Эти соображения в равной степени применимы и к вариантам из ранней редакции, что совершенно лишает почвы для рассуждений о «не прозвучавших в полную силу» творческих замыслах Булгакова. Просто замысел был не тот, какой хотелось бы кому-то видеть.
Итак, сцену с обвинениями Пилата следует рассматривать как апологетику еврейского народа, неповинного, по мнению писателя, в том, в чем его обвиняют черносотенцы. Это настолько существенный тезис, что Булгаков счел необходимым неоднократно продублировать его в тексте. Поскольку и эти места в романе внимания исследователей не привлекли, привожу их:
«…Мы теперь будем всегда вместе <…> Раз один – то, значит, тут же и другой! Помянут меня, – сейчас же помянут и тебя!» Эти обращенные к палачу слова жертвы созвучны с приведенным выше высказыванием Фаррара. Они означают, что одиозная слава Пилата в поколениях будет неразрывно связана с именем Иисуса. Это не что иное, как прямое обвинение Пилата, и только его одного; обвинение, отрицающее вину народа.
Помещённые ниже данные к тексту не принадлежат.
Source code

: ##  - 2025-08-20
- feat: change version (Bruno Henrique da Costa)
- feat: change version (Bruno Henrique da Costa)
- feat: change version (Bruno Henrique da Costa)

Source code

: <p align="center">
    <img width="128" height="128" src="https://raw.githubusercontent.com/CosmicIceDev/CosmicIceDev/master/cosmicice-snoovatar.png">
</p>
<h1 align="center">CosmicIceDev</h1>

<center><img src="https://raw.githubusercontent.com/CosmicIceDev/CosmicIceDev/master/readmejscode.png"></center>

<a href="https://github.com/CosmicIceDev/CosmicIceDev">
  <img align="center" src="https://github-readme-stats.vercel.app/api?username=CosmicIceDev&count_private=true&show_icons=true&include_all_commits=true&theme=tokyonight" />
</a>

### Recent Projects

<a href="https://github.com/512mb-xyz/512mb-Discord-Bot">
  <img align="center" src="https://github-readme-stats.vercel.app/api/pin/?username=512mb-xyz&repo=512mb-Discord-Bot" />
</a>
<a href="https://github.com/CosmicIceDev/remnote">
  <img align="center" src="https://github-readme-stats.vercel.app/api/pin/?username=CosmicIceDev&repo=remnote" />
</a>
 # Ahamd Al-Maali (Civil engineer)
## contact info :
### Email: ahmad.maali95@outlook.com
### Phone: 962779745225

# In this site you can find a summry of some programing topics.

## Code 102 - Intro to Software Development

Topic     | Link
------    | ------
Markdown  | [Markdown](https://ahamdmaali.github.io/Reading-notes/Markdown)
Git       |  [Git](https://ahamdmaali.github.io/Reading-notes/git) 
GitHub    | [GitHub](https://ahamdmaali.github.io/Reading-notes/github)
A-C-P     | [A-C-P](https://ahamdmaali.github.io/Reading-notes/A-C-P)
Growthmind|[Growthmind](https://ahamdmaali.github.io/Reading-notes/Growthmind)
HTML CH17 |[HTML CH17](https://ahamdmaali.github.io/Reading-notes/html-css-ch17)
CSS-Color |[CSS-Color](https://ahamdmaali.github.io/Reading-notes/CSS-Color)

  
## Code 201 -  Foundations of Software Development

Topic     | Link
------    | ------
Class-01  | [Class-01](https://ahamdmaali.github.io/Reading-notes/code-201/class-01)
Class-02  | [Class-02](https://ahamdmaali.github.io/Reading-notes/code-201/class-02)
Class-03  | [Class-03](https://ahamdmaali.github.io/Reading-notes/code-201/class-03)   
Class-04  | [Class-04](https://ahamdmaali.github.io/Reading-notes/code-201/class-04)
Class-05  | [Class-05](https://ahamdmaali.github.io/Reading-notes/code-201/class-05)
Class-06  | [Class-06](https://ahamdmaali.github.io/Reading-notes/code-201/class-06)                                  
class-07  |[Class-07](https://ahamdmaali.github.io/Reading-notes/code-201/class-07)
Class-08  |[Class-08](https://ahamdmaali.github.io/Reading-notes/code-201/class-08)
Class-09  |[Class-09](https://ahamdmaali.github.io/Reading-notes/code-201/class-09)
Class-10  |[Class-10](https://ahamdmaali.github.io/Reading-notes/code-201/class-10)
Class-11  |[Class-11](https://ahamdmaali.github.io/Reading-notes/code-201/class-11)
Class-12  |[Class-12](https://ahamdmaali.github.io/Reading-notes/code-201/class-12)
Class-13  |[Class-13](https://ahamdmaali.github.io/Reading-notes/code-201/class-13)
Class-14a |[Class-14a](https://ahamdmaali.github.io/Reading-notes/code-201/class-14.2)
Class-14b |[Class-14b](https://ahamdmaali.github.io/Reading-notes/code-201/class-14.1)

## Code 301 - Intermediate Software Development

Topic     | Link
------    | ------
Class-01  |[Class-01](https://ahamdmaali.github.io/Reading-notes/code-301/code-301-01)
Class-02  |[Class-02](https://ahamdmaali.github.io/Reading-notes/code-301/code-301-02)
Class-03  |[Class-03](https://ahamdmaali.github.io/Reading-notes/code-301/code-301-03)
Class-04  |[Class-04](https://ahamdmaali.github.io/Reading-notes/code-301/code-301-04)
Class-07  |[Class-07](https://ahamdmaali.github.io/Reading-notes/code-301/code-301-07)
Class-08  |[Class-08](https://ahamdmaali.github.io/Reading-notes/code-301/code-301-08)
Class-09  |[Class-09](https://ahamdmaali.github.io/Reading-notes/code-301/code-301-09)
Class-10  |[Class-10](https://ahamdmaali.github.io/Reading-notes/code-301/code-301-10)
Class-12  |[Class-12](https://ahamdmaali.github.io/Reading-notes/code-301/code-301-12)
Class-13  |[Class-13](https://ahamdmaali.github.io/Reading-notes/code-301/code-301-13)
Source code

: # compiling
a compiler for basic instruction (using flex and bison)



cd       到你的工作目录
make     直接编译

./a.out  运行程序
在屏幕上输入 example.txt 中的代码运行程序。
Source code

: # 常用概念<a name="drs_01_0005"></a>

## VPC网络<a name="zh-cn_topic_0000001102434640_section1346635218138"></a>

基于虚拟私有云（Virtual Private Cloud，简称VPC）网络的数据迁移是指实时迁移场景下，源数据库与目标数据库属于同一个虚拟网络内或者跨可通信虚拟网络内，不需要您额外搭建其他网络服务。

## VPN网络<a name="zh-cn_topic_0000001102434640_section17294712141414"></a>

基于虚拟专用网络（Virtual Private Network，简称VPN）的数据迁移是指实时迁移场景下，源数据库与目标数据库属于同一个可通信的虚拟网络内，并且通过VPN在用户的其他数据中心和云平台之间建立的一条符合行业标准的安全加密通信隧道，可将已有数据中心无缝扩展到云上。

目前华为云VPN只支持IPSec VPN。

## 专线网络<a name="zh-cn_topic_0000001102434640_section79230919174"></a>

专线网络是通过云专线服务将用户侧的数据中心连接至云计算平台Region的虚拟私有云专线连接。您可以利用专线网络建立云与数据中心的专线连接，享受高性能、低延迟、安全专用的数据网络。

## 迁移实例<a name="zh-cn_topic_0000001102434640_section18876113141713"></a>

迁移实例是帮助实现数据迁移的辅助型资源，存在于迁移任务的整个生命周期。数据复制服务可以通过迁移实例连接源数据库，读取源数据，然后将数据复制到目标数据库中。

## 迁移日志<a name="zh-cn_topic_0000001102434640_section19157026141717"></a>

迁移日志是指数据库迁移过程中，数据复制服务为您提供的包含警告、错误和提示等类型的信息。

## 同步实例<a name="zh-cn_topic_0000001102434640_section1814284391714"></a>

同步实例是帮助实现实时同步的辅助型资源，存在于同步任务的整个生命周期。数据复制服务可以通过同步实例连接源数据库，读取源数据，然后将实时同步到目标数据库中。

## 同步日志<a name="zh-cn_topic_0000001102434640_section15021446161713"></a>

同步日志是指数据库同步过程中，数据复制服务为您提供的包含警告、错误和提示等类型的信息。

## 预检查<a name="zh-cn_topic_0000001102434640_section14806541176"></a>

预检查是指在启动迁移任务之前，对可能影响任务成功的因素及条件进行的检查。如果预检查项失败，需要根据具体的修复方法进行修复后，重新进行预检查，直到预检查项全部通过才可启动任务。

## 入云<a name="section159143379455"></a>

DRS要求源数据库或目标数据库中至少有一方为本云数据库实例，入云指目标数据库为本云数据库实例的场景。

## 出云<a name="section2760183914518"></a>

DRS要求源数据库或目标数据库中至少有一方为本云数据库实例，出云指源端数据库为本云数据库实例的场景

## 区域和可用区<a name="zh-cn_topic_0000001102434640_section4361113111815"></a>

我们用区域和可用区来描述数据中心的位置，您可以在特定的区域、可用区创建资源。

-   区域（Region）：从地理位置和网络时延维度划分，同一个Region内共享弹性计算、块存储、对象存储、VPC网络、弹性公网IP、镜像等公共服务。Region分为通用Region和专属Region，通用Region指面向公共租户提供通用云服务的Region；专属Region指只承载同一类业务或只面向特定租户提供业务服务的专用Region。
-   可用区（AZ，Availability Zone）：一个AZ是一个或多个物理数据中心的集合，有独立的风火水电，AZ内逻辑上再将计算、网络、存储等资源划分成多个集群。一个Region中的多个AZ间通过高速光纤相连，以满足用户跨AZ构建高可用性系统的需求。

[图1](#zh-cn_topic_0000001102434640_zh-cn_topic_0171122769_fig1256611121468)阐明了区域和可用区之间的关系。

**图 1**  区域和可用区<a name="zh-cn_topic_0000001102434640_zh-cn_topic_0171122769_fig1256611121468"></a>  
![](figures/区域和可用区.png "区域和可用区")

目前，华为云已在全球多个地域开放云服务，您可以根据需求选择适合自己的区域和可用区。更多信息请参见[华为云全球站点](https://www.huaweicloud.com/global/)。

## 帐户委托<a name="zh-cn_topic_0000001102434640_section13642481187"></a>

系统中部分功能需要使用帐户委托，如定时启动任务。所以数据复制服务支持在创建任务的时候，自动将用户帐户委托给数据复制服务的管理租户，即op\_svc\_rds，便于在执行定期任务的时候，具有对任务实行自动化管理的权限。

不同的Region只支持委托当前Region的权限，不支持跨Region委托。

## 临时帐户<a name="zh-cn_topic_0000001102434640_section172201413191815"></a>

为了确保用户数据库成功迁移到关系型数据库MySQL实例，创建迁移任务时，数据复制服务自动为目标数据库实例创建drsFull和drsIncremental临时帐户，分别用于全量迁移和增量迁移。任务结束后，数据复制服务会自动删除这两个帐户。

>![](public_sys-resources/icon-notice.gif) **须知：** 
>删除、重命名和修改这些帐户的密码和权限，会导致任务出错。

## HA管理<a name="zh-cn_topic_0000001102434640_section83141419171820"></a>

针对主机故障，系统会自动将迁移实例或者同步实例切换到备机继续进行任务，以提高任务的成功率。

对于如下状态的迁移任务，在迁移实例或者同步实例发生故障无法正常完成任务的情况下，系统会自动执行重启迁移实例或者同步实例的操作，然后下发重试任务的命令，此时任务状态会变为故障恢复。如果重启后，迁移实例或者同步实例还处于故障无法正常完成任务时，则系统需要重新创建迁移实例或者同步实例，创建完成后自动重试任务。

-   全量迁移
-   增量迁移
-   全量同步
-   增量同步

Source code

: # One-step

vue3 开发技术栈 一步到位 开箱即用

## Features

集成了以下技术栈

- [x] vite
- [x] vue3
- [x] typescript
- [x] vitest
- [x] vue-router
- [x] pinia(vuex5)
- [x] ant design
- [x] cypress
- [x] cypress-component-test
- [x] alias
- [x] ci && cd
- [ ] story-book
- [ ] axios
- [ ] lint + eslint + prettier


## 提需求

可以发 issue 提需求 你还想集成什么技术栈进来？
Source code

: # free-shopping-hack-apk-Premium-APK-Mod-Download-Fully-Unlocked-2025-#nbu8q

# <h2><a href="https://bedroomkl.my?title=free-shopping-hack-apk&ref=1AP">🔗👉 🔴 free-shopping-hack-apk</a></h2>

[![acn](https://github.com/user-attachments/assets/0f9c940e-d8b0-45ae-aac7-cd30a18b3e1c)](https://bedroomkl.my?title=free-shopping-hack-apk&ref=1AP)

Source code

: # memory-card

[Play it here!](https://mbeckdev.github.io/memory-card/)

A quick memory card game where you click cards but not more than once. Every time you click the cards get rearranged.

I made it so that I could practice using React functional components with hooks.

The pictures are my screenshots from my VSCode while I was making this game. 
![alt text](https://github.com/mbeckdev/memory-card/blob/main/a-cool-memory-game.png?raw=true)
И оно тем более значимо, что вложено в уста самого Иешуа.
Еще один очень важный момент, выпавший из поля зрения исследователей, – диалог Пилата с Левием Матвеем. На предложение прокуратора поселиться в Кесарии и служить в его библиотеке Левий ответил отказом.
«– Почему? – темнея лицом, спросил прокуратор, – я тебе неприятен, ты меня боишься?